The electrical power grid had been devastated overnight. Both main lines into the San Lorenzo Valley, one up from Santa Cruz to the south and the other over the mountains from the Bay Area to the west, were so badly damaged in wilderness areas that crews and equipment had to be brought in by helicopter to essentially rebuild large sections of them. It took nearly four days for power to be restored here; the Fort was off the grid for 93 hours and 15 minutes, ending at 12:45 this afternoon.

Old Kelsey and I keep each other warm. (Photo by Diane Harrington.)

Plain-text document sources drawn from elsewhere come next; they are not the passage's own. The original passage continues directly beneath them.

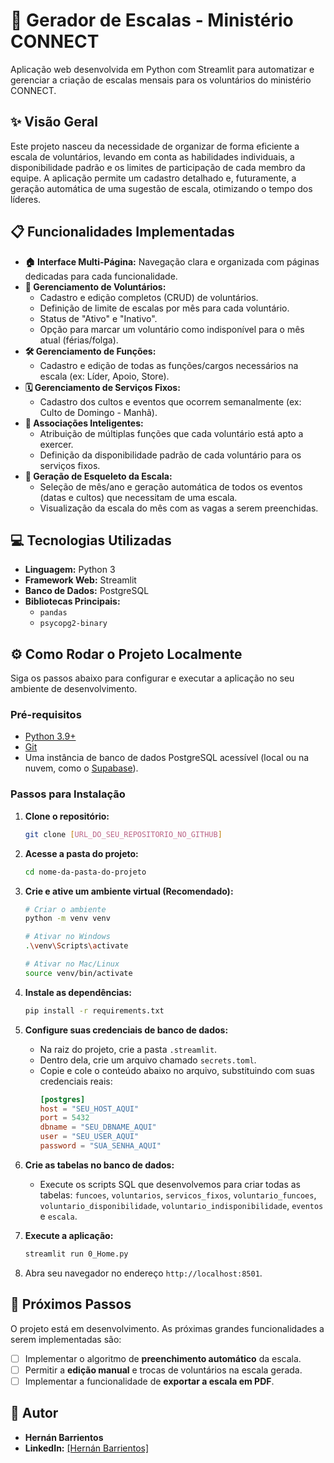 # 🚀 Gerador de Escalas - Ministério CONNECT

Aplicação web desenvolvida em Python com Streamlit para automatizar e gerenciar a criação de escalas mensais para os voluntários do ministério CONNECT.

## ✨ Visão Geral

Este projeto nasceu da necessidade de organizar de forma eficiente a escala de voluntários, levando em conta as habilidades individuais, a disponibilidade padrão e os limites de participação de cada membro da equipe. A aplicação permite um cadastro detalhado e, futuramente, a geração automática de uma sugestão de escala, otimizando o tempo dos líderes.

## 📋 Funcionalidades Implementadas

* **🏠 Interface Multi-Página:** Navegação clara e organizada com páginas dedicadas para cada funcionalidade.
* **👤 Gerenciamento de Voluntários:**
    * Cadastro e edição completos (CRUD) de voluntários.
    * Definição de limite de escalas por mês para cada voluntário.
    * Status de "Ativo" e "Inativo".
    * Opção para marcar um voluntário como indisponível para o mês atual (férias/folga).
* **🛠️ Gerenciamento de Funções:**
    * Cadastro e edição de todas as funções/cargos necessários na escala (ex: Líder, Apoio, Store).
* **🗓️ Gerenciamento de Serviços Fixos:**
    * Cadastro dos cultos e eventos que ocorrem semanalmente (ex: Culto de Domingo - Manhã).
* **🔗 Associações Inteligentes:**
    * Atribuição de múltiplas funções que cada voluntário está apto a exercer.
    * Definição da disponibilidade padrão de cada voluntário para os serviços fixos.
* **📅 Geração de Esqueleto da Escala:**
    * Seleção de mês/ano e geração automática de todos os eventos (datas e cultos) que necessitam de uma escala.
    * Visualização da escala do mês com as vagas a serem preenchidas.

## 💻 Tecnologias Utilizadas

* **Linguagem:** Python 3
* **Framework Web:** Streamlit
* **Banco de Dados:** PostgreSQL
* **Bibliotecas Principais:**
    * `pandas`
    * `psycopg2-binary`

## ⚙️ Como Rodar o Projeto Localmente

Siga os passos abaixo para configurar e executar a aplicação no seu ambiente de desenvolvimento.

### Pré-requisitos

* [Python 3.9+](https://www.python.org/downloads/)
* [Git](https://git-scm.com/)
* Uma instância de banco de dados PostgreSQL acessível (local ou na nuvem, como o [Supabase](https://supabase.com/)).

### Passos para Instalação

1.  **Clone o repositório:**
    ```bash
    git clone [URL_DO_SEU_REPOSITORIO_NO_GITHUB]
    ```

2.  **Acesse a pasta do projeto:**
    ```bash
    cd nome-da-pasta-do-projeto
    ```

3.  **Crie e ative um ambiente virtual (Recomendado):**
    ```bash
    # Criar o ambiente
    python -m venv venv

    # Ativar no Windows
    .\venv\Scripts\activate

    # Ativar no Mac/Linux
    source venv/bin/activate
    ```

4.  **Instale as dependências:**
    ```bash
    pip install -r requirements.txt
    ```

5.  **Configure suas credenciais de banco de dados:**
    * Na raiz do projeto, crie a pasta `.streamlit`.
    * Dentro dela, crie um arquivo chamado `secrets.toml`.
    * Copie e cole o conteúdo abaixo no arquivo, substituindo com suas credenciais reais:
        ```toml
        [postgres]
        host = "SEU_HOST_AQUI"
        port = 5432
        dbname = "SEU_DBNAME_AQUI"
        user = "SEU_USER_AQUI"
        password = "SUA_SENHA_AQUI"
        ```

6.  **Crie as tabelas no banco de dados:**
    * Execute os scripts SQL que desenvolvemos para criar todas as tabelas: `funcoes`, `voluntarios`, `servicos_fixos`, `voluntario_funcoes`, `voluntario_disponibilidade`, `voluntario_indisponibilidade`, `eventos` e `escala`.

7.  **Execute a aplicação:**
    ```bash
    streamlit run 0_Home.py
    ```

8.  Abra seu navegador no endereço `http://localhost:8501`.

## 🔮 Próximos Passos

O projeto está em desenvolvimento. As próximas grandes funcionalidades a serem implementadas são:
* [ ] Implementar o algoritmo de **preenchimento automático** da escala.
* [ ] Permitir a **edição manual** e trocas de voluntários na escala gerada.
* [ ] Implementar a funcionalidade de **exportar a escala em PDF**.

## 👤 Autor

* **Hernán Barrientos**
* **LinkedIn:** [[Hernán Barrientos]](https://www.linkedin.com/in/hernanesbarrientos/)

The lack of a generator made things a bit more inconvenient and uncomfortable than we would have liked, but we mostly feel like we dodged a bullet -- or an RPG -- or two, and know how lucky we were. The two big "widowmaker" redwood branches that fell on our property only damaged a deck railing and a grape arbor -- far less damage than they would have worked if less considerately placed. Also, this was a dry wind, not a rain storm. If it had been a typical wet winter storm, with the ground soaked, that fierce wind would have toppled whole redwoods, not just pieces of them. That nightmare would have been just horrendous -- but it didn't happen.

Seven minutes before the power came back on: Jax (lower) and Cooper (upper) keep the old man warm and vice versa. We didn't keep the fire going except in the evenings, and -- while not cold by northern December standards -- the temperature in the house during the day was generally in the upper 40s and lower 50s Fahrenheit.

No, it didn't happen this time. But it will. And you can bet we'll have a generator when it does.